Throughout the Sixties the West German film studio Rialto produced a string of so-called 'krimis' ostensibly adapted from the pulp novels of British thriller writer Edgar Wallace though more often from those penned by his son, Bryan Edgar Wallace. With their masked master criminals and seedy plots the krimis evoked Fritz Lang but the kitsch combination of gothic murder mysteries, mod fashions, sex and sadism also anticipated the Italian giallo that eventually usurped the genre at the European box office. By the time of The Man with the Glass Eye the tone had lightened up quite noticeably. From the opening shots of a neon-lit Piccadilly Circus set to Peter Thomas' jazzy score things have a decidedly Swinging Sixties vibe. Although the early krimis had their share of broad comic relief here the cops are a wacky bunch of funsters ("The longer your hair, the dumber you get!" Sir Arthur snaps at Pepper) while the suspects include such colourful red herrings as a knife-throwing cowboy (Jan Hendriks), a creepy ventriloquist who talks through his bubble-headed dummy, and a gangster with a (gasp!) glass eye. Nevertheless the bumbling sleuths are an entirely amiable bunch, from the hyper-manic Sir Arthur, the comical yet notably competent duo of Perkins and Pepper to bubbly secretary Miss Finlay (Ilse Pagé) who merrily volunteers to be a revolving target for the knife-thrower, licks a sample of smuggled heroin like it was sugar, and happily indulges Sir Arthur's wandering hands.
Alfred Vohrer was involved with the krimi genre from the beginning with Dead Eyes of London (1961). He directed genre highlights College Girl Murders (1967) and The Hunchback of Soho (1965), Karl May westerns like Winnetou and Old Firehand (1966) and later episodes of the cult German detective show Derrick also starring Horst Tappert. In his skilled hands The Man with the Glass Eye comes across like Fritz Lang directing an atypically gritty episode of the Sixties Batman TV show. The plot is incredibly convoluted but adds up with a number of poignant twists that prove highly satisfying while the incidentals (a surreal scene in a shop full of strange toys, a dance number with the leggy Las Vegas Girls, a hilarious cops vs. criminals punch-up in a pool hall) are charming.
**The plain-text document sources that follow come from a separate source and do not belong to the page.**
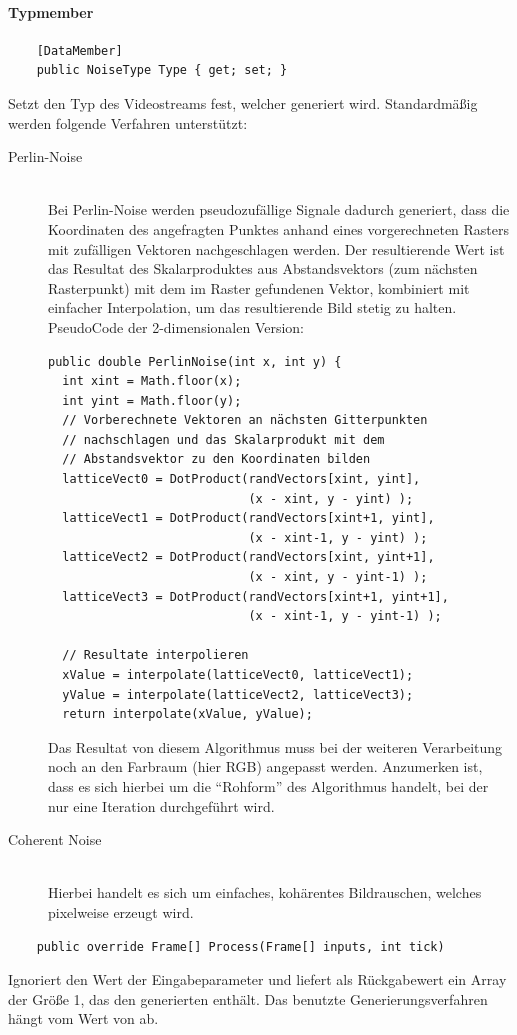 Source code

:\paragraph{Typmember}
\begin{itemize}

	\begin{verbatim}
	[DataMember]
	public NoiseType Type { get; set; }
	\end{verbatim}
	Setzt den Typ des Videostreams fest, welcher generiert wird. Standardmäßig werden folgende Verfahren unterstützt:
	\begin{description}
		\item[Perlin-Noise]~\\
		Bei Perlin-Noise werden pseudozufällige Signale dadurch generiert, dass die Koordinaten des angefragten Punktes anhand eines vorgerechneten Rasters mit zufälligen Vektoren nachgeschlagen werden. Der resultierende Wert ist das Resultat des Skalarproduktes aus Abstandsvektors (zum nächsten Rasterpunkt) mit dem im Raster gefundenen Vektor, kombiniert mit einfacher Interpolation, um das resultierende Bild stetig zu halten. PseudoCode der 2-dimensionalen Version:
\begin{verbatim}
public double PerlinNoise(int x, int y) {
  int xint = Math.floor(x);
  int yint = Math.floor(y);
  // Vorberechnete Vektoren an nächsten Gitterpunkten
  // nachschlagen und das Skalarprodukt mit dem 
  // Abstandsvektor zu den Koordinaten bilden
  latticeVect0 = DotProduct(randVectors[xint, yint],
                            (x - xint, y - yint) );
  latticeVect1 = DotProduct(randVectors[xint+1, yint], 
                            (x - xint-1, y - yint) );
  latticeVect2 = DotProduct(randVectors[xint, yint+1], 
                            (x - xint, y - yint-1) );
  latticeVect3 = DotProduct(randVectors[xint+1, yint+1], 
                            (x - xint-1, y - yint-1) );

  // Resultate interpolieren
  xValue = interpolate(latticeVect0, latticeVect1);
  yValue = interpolate(latticeVect2, latticeVect3);
  return interpolate(xValue, yValue);
\end{verbatim}
        Das Resultat von diesem Algorithmus muss bei der weiteren Verarbeitung noch an den Farbraum (hier RGB) angepasst werden. Anzumerken ist, dass es sich hierbei um die ``Rohform'' des Algorithmus handelt, bei der nur eine Iteration durchgeführt wird.
		\item[Coherent Noise]~\\
		Hierbei handelt es sich um einfaches, kohärentes Bildrauschen, welches pixelweise erzeugt wird.
	\end{description}

	\begin{verbatim}
	public override Frame[] Process(Frame[] inputs, int tick)
	\end{verbatim}
	Ignoriert den Wert der Eingabeparameter und liefert als Rückgabewert ein Array der Größe 1, das den generierten  enthält. Das benutzte Generierungsverfahren hängt vom Wert von  ab.


\end{itemize}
Vohrer imbues the action with tremendous energy and panache, matched by his enthusiastic cast. Euro-horror fans might recognise Ewa Strömberg from Jess Franco's trash classic Vampyros Lesbos (1970) and Christiane Krüger appeared in AIP's Murders in the Rue Morgue (1971). British viewers might be bemused to see so much gunplay on the streets of London but it is rather interesting to see European filmmakers project their alternately stylish and seamy fantasies onto our shores when it is so often the other way around. "Now we know we're in England," remarks one imperilled dancer when facing a villain's lair. "The richer the people, the more peculiar their whims."